Library of Souls (Miss Peregrine’s Peculiar Children #3)(18)



“And yet …” He raised a black-draped arm toward a young girl lowering a bucket into the water. “For many of these unfortunate souls, it serves as both sewer and spring.”

“She isn’t going to drink that!” Emma said, horrified.

“In a few days, once the heavy particles settle, she’ll skim the clearest liquid from the top.”

Emma recoiled. “No …”

“Yes. Terrible shame,” Sharon said casually, then continued rattling off facts as if reciting from a book. “The citizenry’s primary occupations are rubbish picking and luring strangers into the Acre to cosh them on the head and rob them. For amusement, they ingest whatever flammable liquids are at hand and sing badly at the top of their lungs. The area’s main exports are smelted iron slag, bone meal, and misery. Notable landmarks include—”

“It isn’t funny,” Emma interrupted.

“Pardon me?”

“I said, it isn’t funny! These people are suffering, and you’re making jokes about it!”

I am not making jokes,” Sharon replied imperiously. “I’m providing you with valuable information that may save your life. But if you’d rather plunge into this jungle cocooned in ignorance …”

“We wouldn’t,” I said. “She’s very sorry. Please keep going.”

Emma shot me a disapproving look, and I disapproved right back at her. This was no time to take a stand on political correctness, even if Sharon sounded a bit heartless.
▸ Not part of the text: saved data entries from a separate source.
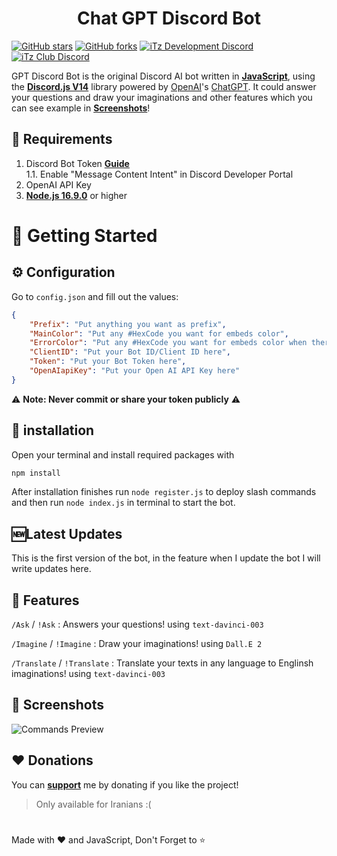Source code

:<h1 align="center">Chat GPT Discord Bot</h1>

[![GitHub stars](https://img.shields.io/github/stars/iTzArshia/GPT-Discord-Bot.svg)](https://github.com/iTzArshia/GPT-Discord-Bot/stargazers)
[![GitHub forks](https://img.shields.io/github/forks/iTzArshia/GPT-Discord-Bot.svg)](https://github.com/iTzArshia/GPT-Discord-Bot/network)
[![iTz Development Discord](https://badgen.net/discord/members/nKrBshQvcK)](https://discord.gg/nKrBshQvcK)
[![iTz Club Discord](https://badgen.net/discord/members/8hr9CRqmfc)](https://discord.gg/8hr9CRqmfc)

GPT Discord Bot is the original Discord AI bot written in **[JavaScript](https://www.javascript.com/)**, using the **[Discord.js V14](discord.js.org/)** library powered by [OpenAI](https://openai.com/)'s [ChatGPT](https://chat.openai.com). It could answer your questions and draw your imaginations and other features which you can see example in **[Screenshots](https://github.com/iTzArshia/GPT-Discord-Bot/edit/main/README.md#-screenshots)**!
## 🚧 Requirements
1. Discord Bot Token **[Guide](https://discordjs.guide/preparations/setting-up-a-bot-application.html#creating-your-bot)**  
   1.1. Enable "Message Content Intent" in Discord Developer Portal
2. OpenAI API Key
3. **[Node.js 16.9.0](https://nodejs.org/en/download/)** or higher
# 🚀 Getting Started
## ⚙️ Configuration
Go to `config.json` and fill out the values:
```json
{
    "Prefix": "Put anything you want as prefix",
    "MainColor": "Put any #HexCode you want for embeds color",
    "ErrorColor": "Put any #HexCode you want for embeds color when there is an error",
    "ClientID": "Put your Bot ID/Client ID here",
    "Token": "Put your Bot Token here",
    "OpenAIapiKey": "Put your Open AI API Key here"
}
```
⚠️ **Note: Never commit or share your token publicly** ⚠️
## 🧠 installation
Open your terminal and install required packages with
```sh
npm install
```
After installation finishes run `node register.js` to deploy slash commands and then run `node index.js` in terminal to start the bot.
## 🆕Latest Updates
This is the first version of the bot, in the feature when I update the bot I will write updates here.
## 💫 Features
`/Ask` / `!Ask` : Answers your questions! using `text-davinci-003`

`/Imagine` / `!Imagine` : Draw your imaginations! using `Dall.E 2`

`/Translate` / `!Translate` : Translate your texts in any language to Englinsh imaginations! using `text-davinci-003`
## 📸 Screenshots
![Commands Preview](https://user-images.githubusercontent.com/89854127/218297968-d51ce180-ac1a-4897-b2bd-c67449fc73b5.png)
## ❤️ Donations
You can **[support](https://reymit.ir/itz_arshia)** me by donating if you like the project!
> Only available for Iranians :(
#
Made with ❤️ and JavaScript, Don't Forget to ⭐
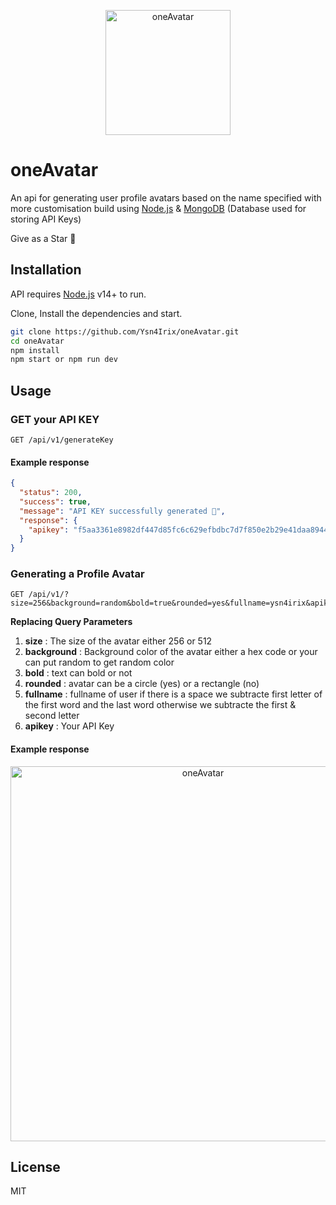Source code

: <p align="center">
 <img width="200px" src="https://res.cloudinary.com/ydevcloud/image/upload/v1655324271/d15nkbgpquahh4c1xxjt.svg" align="center" alt="oneAvatar" />
</p>

# oneAvatar

An api for generating user profile avatars based on the name specified with more customisation build using [Node.js](https://nodejs.org/) & [MongoDB](https://mongodb.com/) (Database used for storing API Keys)

Give as a Star 🌟

## Installation

API requires [Node.js](https://nodejs.org/) v14+ to run.

Clone, Install the dependencies and start.

```sh
git clone https://github.com/Ysn4Irix/oneAvatar.git
cd oneAvatar
npm install
npm start or npm run dev
```

## Usage

### GET your API KEY

```endpoint
GET /api/v1/generateKey
```

#### Example response

```json
{
  "status": 200,
  "success": true,
  "message": "API KEY successfully generated 🎉",
  "response": {
    "apikey": "f5aa3361e8982df447d85fc6c629efbdbc7d7f850e2b29e41daa8944ed8c79c2"
  }
}
```

### Generating a Profile Avatar

```endpoint
GET /api/v1/?size=256&background=random&bold=true&rounded=yes&fullname=ysn4irix&apikey=f5aa3361e8982df447d85fc6c629efbdbc7d7f850e2b29e41daa8944ed8c79c1
```

**Replacing Query Parameters**

1. **size** : The size of the avatar either 256 or 512 <br />
2. **background** : Background color of the avatar either a hex code or your can put random to get random color <br />
3. **bold** : text can bold or not <br />
4. **rounded** : avatar can be a circle (yes) or a rectangle (no) <br />
5. **fullname** : fullname of user if there is a space we subtracte first letter of the first word and the last word otherwise we subtracte the first & second letter <br />
6. **apikey** : Your API Key

#### Example response

<p align="center">
 <img width="600px" src="https://res.cloudinary.com/ydevcloud/image/upload/v1654095220/nkgerl2uy854bk5a5azf.jpg" align="center" alt="oneAvatar" />
</p>

## License

MIT
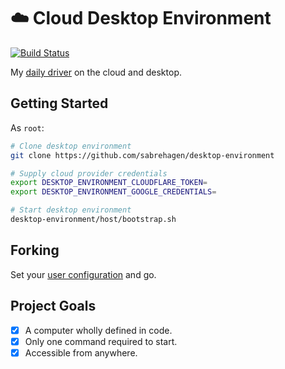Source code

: # ☁️ Cloud Desktop Environment

[![Build Status](https://travis-ci.org/sabrehagen/desktop-environment.svg?branch=master)](https://travis-ci.org/sabrehagen/desktop-environment)

My [daily driver](https://cloud.docker.com/repository/docker/sabrehagen/desktop-environment) on the cloud and desktop.

## Getting Started

As `root`:

```sh
# Clone desktop environment
git clone https://github.com/sabrehagen/desktop-environment

# Supply cloud provider credentials
export DESKTOP_ENVIRONMENT_CLOUDFLARE_TOKEN=
export DESKTOP_ENVIRONMENT_GOOGLE_CREDENTIALS=

# Start desktop environment
desktop-environment/host/bootstrap.sh
```

## Forking

Set your [user configuration](docker/scripts/environment.sh#L3) and go.

## Project Goals

- [x] A computer wholly defined in code.
- [x] Only one command required to start.
- [x] Accessible from anywhere.
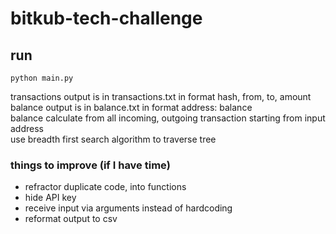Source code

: # bitkub-tech-challenge

## run
```
python main.py
```

transactions output is in transactions.txt in format hash, from, to, amount <br/>
balance output is in balance.txt in format address: balance <br/>
balance calculate from all incoming, outgoing transaction starting from input address <br/>
use breadth first search algorithm to traverse tree <br/>

### things to improve (if I have time)
- refractor duplicate code, into functions
- hide API key
- receive input via arguments instead of hardcoding
- reformat output to csv
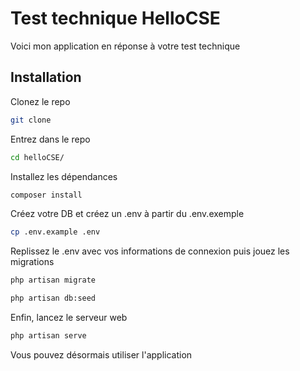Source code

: # Test technique HelloCSE

Voici mon application en réponse à votre test technique

## Installation

Clonez le repo

```bash
git clone
```

Entrez dans le repo

```bash
cd helloCSE/
```

Installez les dépendances

```bash
composer install
```

Créez votre DB et créez un .env à partir du .env.exemple

```bash
cp .env.example .env
```

Replissez le .env avec vos informations de connexion puis jouez les migrations

```bash
php artisan migrate
```
```bash
php artisan db:seed
```

Enfin, lancez le serveur web 

```bash
php artisan serve
```

Vous pouvez désormais utiliser l'application
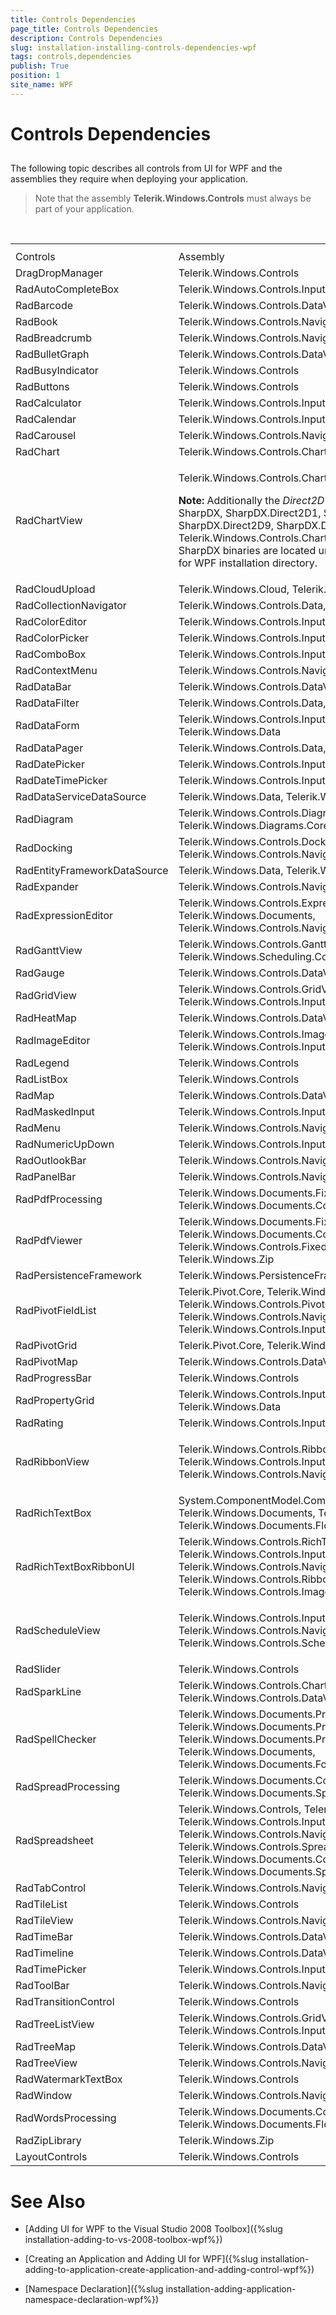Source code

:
 ```yaml
---
title: Controls Dependencies
page_title: Controls Dependencies
description: Controls Dependencies
slug: installation-installing-controls-dependencies-wpf
tags: controls,dependencies
publish: True
position: 1
site_name: WPF
---
```


# Controls Dependencies



## 

The following topic describes all controls from UI for WPF and the assemblies they require when deploying your application.

>Note that the assembly __Telerik.Windows.Controls__ must always be part of your application.
          
<table> <th><tr><td>Controls</td><td>Assembly</td></tr></th><tr><td>DragDropManager</td><td>Telerik.Windows.Controls</td></tr><tr><td>RadAutoCompleteBox</td><td>Telerik.Windows.Controls.Input</td></tr><tr><td>RadBarcode</td><td>Telerik.Windows.Controls.DataVisualization, Telerik.Windows.Data</td></tr><tr><td>RadBook</td><td>Telerik.Windows.Controls.Navigation</td></tr><tr><td>RadBreadcrumb</td><td>Telerik.Windows.Controls.Navigation, Telerik.Windows.Data</td></tr><tr><td> RadBulletGraph</td><td>Telerik.Windows.Controls.DataVisualization, Telerik.Windows.Data</td></tr><tr><td>RadBusyIndicator</td><td>Telerik.Windows.Controls</td></tr><tr><td>RadButtons</td><td>Telerik.Windows.Controls</td></tr><tr><td>RadCalculator</td><td>Telerik.Windows.Controls.Input</td></tr><tr><td>RadCalendar</td><td>Telerik.Windows.Controls.Input</td></tr><tr><td>RadCarousel</td><td>Telerik.Windows.Controls.Navigation, Telerik.Windows.Data</td></tr><tr><td>RadChart</td><td>Telerik.Windows.Controls.Charting</td></tr><tr><td>RadChartView</td><td>

Telerik.Windows.Controls.Chart, Telerik.Windows.Data
              

<b>Note:</b> Additionally the <i>Direct2D Rendering</i> feature requires the SharpDX, SharpDX.Direct2D1, SharpDX.Direct2D10, SharpDX.Direct2D9, SharpDX.DXGI and Telerik.Windows.Controls.Chart.Direct2D assemblies. The SharpDX binaries are located under the SharpDX folder in the UI for WPF installation directory.
              </td></tr><tr><td>RadCloudUpload</td><td>Telerik.Windows.Cloud, Telerik.Windows.Cloud.Controls</td></tr><tr><td>RadCollectionNavigator</td><td>
              Telerik.Windows.Controls.Data, Telerik.Windows.Data
            </td></tr><tr><td>RadColorEditor</td><td>Telerik.Windows.Controls.Input</td></tr><tr><td>RadColorPicker</td><td>Telerik.Windows.Controls.Input</td></tr><tr><td>RadComboBox</td><td>Telerik.Windows.Controls.Input</td></tr><tr><td>RadContextMenu</td><td>Telerik.Windows.Controls.Navigation</td></tr><tr><td>RadDataBar</td><td>Telerik.Windows.Controls.DataVisualization, Telerik.Windows.Data</td></tr><tr><td>RadDataFilter</td><td>Telerik.Windows.Controls.Data, Telerik.Windows.Data</td></tr><tr><td>RadDataForm</td><td>Telerik.Windows.Controls.Input, Telerik.Windows.Controls.Data, Telerik.Windows.Data</td></tr><tr><td>RadDataPager</td><td>Telerik.Windows.Controls.Data, Telerik.Windows.Data</td></tr><tr><td>RadDatePicker</td><td>Telerik.Windows.Controls.Input</td></tr><tr><td>RadDateTimePicker</td><td>Telerik.Windows.Controls.Input</td></tr><tr><td>RadDataServiceDataSource</td><td>Telerik.Windows.Data, Telerik.Windows.Controls.DataServices</td></tr><tr><td>RadDiagram</td><td>Telerik.Windows.Controls.Diagrams, Telerik.Windows.Diagrams.Core</td></tr><tr><td>RadDocking</td><td>Telerik.Windows.Controls.Docking, Telerik.Windows.Controls.Navigation, Telerik.Windows.Data</td></tr><tr><td>RadEntityFrameworkDataSource</td><td>Telerik.Windows.Data, Telerik.Windows.Controls.EntityFramework</td></tr><tr><td>RadExpander</td><td>Telerik.Windows.Controls.Navigation, Telerik.Windows.Data</td></tr><tr><td>RadExpressionEditor</td><td>Telerik.Windows.Controls.Expressions, Telerik.Windows.Data, Telerik.Windows.Documents, Telerik.Windows.Controls.Navigation</td></tr><tr><td>RadGanttView</td><td>Telerik.Windows.Controls.GanttView, Telerik.Windows.Scheduling.Core</td></tr><tr><td>RadGauge</td><td>Telerik.Windows.Controls.DataVisualization, Telerik.Windows.Data</td></tr><tr><td>RadGridView</td><td>Telerik.Windows.Controls.GridView, Telerik.Windows.Data, Telerik.Windows.Controls.Input</td></tr><tr><td>RadHeatMap</td><td>Telerik.Windows.Controls.DataVisualization, Telerik.Windows.Data</td></tr><tr><td>RadImageEditor</td><td>Telerik.Windows.Controls.ImageEditor, Telerik.Windows.Controls.Input</td></tr><tr><td>RadLegend</td><td>Telerik.Windows.Controls</td></tr><tr><td>RadListBox</td><td>Telerik.Windows.Controls</td></tr><tr><td>RadMap</td><td>Telerik.Windows.Controls.DataVisualization, Telerik.Windows.Data</td></tr><tr><td>RadMaskedInput</td><td>Telerik.Windows.Controls.Input</td></tr><tr><td>RadMenu</td><td>Telerik.Windows.Controls.Navigation</td></tr><tr><td>RadNumericUpDown</td><td>Telerik.Windows.Controls.Input</td></tr><tr><td>RadOutlookBar</td><td>Telerik.Windows.Controls.Navigation, Telerik.Windows.Data</td></tr><tr><td>RadPanelBar</td><td>Telerik.Windows.Controls.Navigation, Telerik.Windows.Data</td></tr><tr><td>RadPdfProcessing</td><td>Telerik.Windows.Documents.Fixed, Telerik.Windows.Documents.Core, Telerik.Windows.Zip</td></tr><tr><td>RadPdfViewer</td><td>Telerik.Windows.Documents.Fixed, Telerik.Windows.Documents.Core, Telerik.Windows.Controls.FixedDocumentViewers, Telerik.Windows.Zip</td></tr><tr><td>RadPersistenceFramework</td><td>Telerik.Windows.PersistenceFramework</td></tr><tr><td>RadPivotFieldList</td><td>Telerik.Pivot.Core, Telerik.Windows.Controls.PivotFieldList, Telerik.Windows.Controls.Pivot, Telerik.Windows.Controls.Navigation, Telerik.Windows.Controls.Input</td></tr><tr><td>RadPivotGrid</td><td>Telerik.Pivot.Core, Telerik.Windows.Controls.Pivot</td></tr><tr><td>RadPivotMap</td><td>Telerik.Windows.Controls.DataVisualization, Telerik.Windows.Data</td></tr><tr><td>RadProgressBar</td><td>Telerik.Windows.Controls</td></tr><tr><td>RadPropertyGrid</td><td>Telerik.Windows.Controls.Input, Telerik.Windows.Controls.Data, Telerik.Windows.Data</td></tr><tr><td>RadRating</td><td>Telerik.Windows.Controls.Input</td></tr><tr><td>RadRibbonView </td><td>

Telerik.Windows.Controls.RibbonView, Telerik.Windows.Controls.Input, Telerik.Windows.Controls.Navigation, Telerik.Windows.Data</td></tr><tr><td>RadRichTextBox</td><td>System.ComponentModel.Composition, Telerik.Windows.Data, Telerik.Windows.Documents, Telerik.Windows.Documents.Core, Telerik.Windows.Documents.Flow </td></tr><tr><td>RadRichTextBoxRibbonUI</td><td>Telerik.Windows.Controls.RichTextBoxUI, Telerik.Windows.Controls.Input, Telerik.Windows.Controls.Navigation, Telerik.Windows.Controls.RibbonView, Telerik.Windows.Controls.ImageEditor</td></tr><tr><td>RadScheduleView</td><td>

Telerik.Windows.Controls.Input, Telerik.Windows.Controls.Navigation, Telerik.Windows.Controls.ScheduleView, Telerik.Windows.Data</td></tr><tr><td>RadSlider</td><td>Telerik.Windows.Controls</td></tr><tr><td>RadSparkLine</td><td>Telerik.Windows.Controls.Charting, Telerik.Windows.Controls.DataVisualization, Telerik.Windows.Data</td></tr><tr><td>RadSpellChecker</td><td>Telerik.Windows.Documents.Proofing, Telerik.Windows.Documents.Proofing.DataGrid, Telerik.Windows.Documents.Proofing.RadGridView, Telerik.Windows.Documents, Telerik.Windows.Documents.FormatProviders.MsRichTextBoxXaml</td></tr><tr><td>RadSpreadProcessing</td><td>Telerik.Windows.Documents.Core, Telerik.Windows.Documents.Spreadsheet, Telerik.Windows.Maths</td></tr><tr><td>RadSpreadsheet</td><td>Telerik.Windows.Controls, Telerik.Windows.Controls.GridView, Telerik.Windows.Controls.Input, Telerik.Windows.Controls.Navigation, Telerik.Windows.Controls.Spreadsheet, Telerik.Windows.Data, Telerik.Windows.Documents.Core, Telerik.Windows.Documents.Spreadsheet, Telerik.Windows.Maths</td></tr><tr><td>RadTabControl</td><td>Telerik.Windows.Controls.Navigation, Telerik.Windows.Data</td></tr><tr><td>RadTileList</td><td>Telerik.Windows.Controls</td></tr><tr><td>RadTileView</td><td>Telerik.Windows.Controls.Navigation, Telerik.Windows.Data</td></tr><tr><td>RadTimeBar</td><td>Telerik.Windows.Controls.DataVisualization, Telerik.Windows.Data</td></tr><tr><td>RadTimeline</td><td>Telerik.Windows.Controls.DataVisualization, Telerik.Windows.Data</td></tr><tr><td>RadTimePicker</td><td>Telerik.Windows.Controls.Input</td></tr><tr><td>RadToolBar</td><td>Telerik.Windows.Controls.Navigation</td></tr><tr><td>RadTransitionControl</td><td>Telerik.Windows.Controls</td></tr><tr><td>RadTreeListView</td><td>Telerik.Windows.Controls.GridView, Telerik.Windows.Data, Telerik.Windows.Controls.Input</td></tr><tr><td>RadTreeMap</td><td>Telerik.Windows.Controls.DataVisualization, Telerik.Windows.Data</td></tr><tr><td>RadTreeView</td><td>Telerik.Windows.Controls.Navigation, Telerik.Windows.Data</td></tr><tr><td>RadWatermarkTextBox</td><td>Telerik.Windows.Controls</td></tr><tr><td>RadWindow</td><td>Telerik.Windows.Controls.Navigation</td></tr><tr><td>RadWordsProcessing</td><td>Telerik.Windows.Documents.Core, Telerik.Windows.Documents.Flow, Telerik.Windows.Zip</td></tr><tr><td>RadZipLibrary</td><td>Telerik.Windows.Zip</td></tr><tr><td>LayoutControls</td><td>Telerik.Windows.Controls</td></tr></table>



# See Also

 * [Adding UI for WPF to the Visual Studio 2008 Toolbox]({%slug installation-adding-to-vs-2008-toolbox-wpf%})

 * [Creating an Application and Adding UI for WPF]({%slug installation-adding-to-application-create-application-and-adding-control-wpf%})

 * [Namespace Declaration]({%slug installation-adding-application-namespace-declaration-wpf%})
“Keep your voices down, for Hades’ sake,” Sharon said irritably. “Now, as I was saying. Notable landmarks include St. Rutledge’s Foundlings’ Prison, a forward-thinking institution which jails orphans before they’ve had the opportunity to commit any crimes, thereby saving society enormous cost and trouble; St. Barnabus’s Asylum for Lunatics, Mountebanks, and the Criminally Mischievous, which operates on a voluntary, outpatient basis and is nearly always empty; and Smoking Street, which has been in flames for eighty-seven years due to an underground fire no one’s bothered to extinguish. Ah,” he said, pointing to a blackened clearing between houses on the bank. “Here’s one end of it, which, as you can see, is burnt to a crisp.”

Several men were at work in the clearing, hammering on a wooden frame—rebuilding one of the houses, I assumed—and when they saw us passing they stopped to shout hello to Sharon, who gave just a token wave back, as if slightly embarrassed.

“Friends of yours?” I asked.

“Distant relations,” he muttered. “Gallows rigging is our family trade …”

“What rigging?” said Emma.

Before he could answer, the men had resumed work, singing loudly as they swung their hammers: “Hark to the clinking of hammers! Hark to the driving of nails! What fun to build a gallows, the cure for all that ails!”

If I hadn’t been so horrified, I might’ve broken out laughing.





*


We coursed steadily down Fever Ditch. Like hands closing around us, it seemed to narrow with every stroke of Sharon’s staff, sometimes so dramatically that the footbridges crossing it became unnecessary; you could practically leap across the water from roof to roof, the gray sky but a crack between them, suffocating all below in gloom. All the while, Sharon nattered on like a textbook come to life. In just a few minutes he’d managed to cover fashion trends in Devil’s Acre (stolen wigs hung from belt loops were popular), its gross domestic product (firmly in the negative), and the history of its settlement (by enterprising maggot farmers in the early twelfth century). He was just launching into the highlights of its architecture when Addison, who’d been squirming next to me through it all, finally interrupted him.

“You seem to know every last fact about this hellhole with the exception of anything that would be remotely useful to us.”

“Such as?” Sharon said, his patience thinning.

“Whom can we trust here?”

“Absolutely no one.”

“How can we find the peculiars who live in this loop?” said Emma.

“You don’t want to.”

“Where are the wights holding our friends?” I asked.

“It’s bad for business to know things like that,” Sharon replied evenly.

“Then let us off this accursed boat and we’ll set about finding them ourselves!” said Addison. “We’re wasting precious time, and your endless monologuing is putting me to sleep. We hired a boatman, not a schoolmarm!”

Sharon harrumphed. “I should dump you into the Ditch for being so rude, but if I did, I’d never get the gold coins you owe me.”

“Gold coins!” said Emma, fairly spitting with disgust. “What about the well-being of your fellow peculiars? What about loyalty?”

Sharon chuckled. “If I cared about things like that, I’d have been dead long ago.”

“And wouldn’t we all be better off,” Emma muttered and looked away.

As we were talking, tendrils of fog had begun to curl around us. It was nothing like the gray mists of Cairnholm—this was greasy and yellow-brown, the color and consistency of squash soup. Its sudden appearance seemed to make Sharon uneasy, and as the view ahead dimmed, his head turned quickly from side to side, as if he were on the lookout for trouble—or searching for a spot to dump us.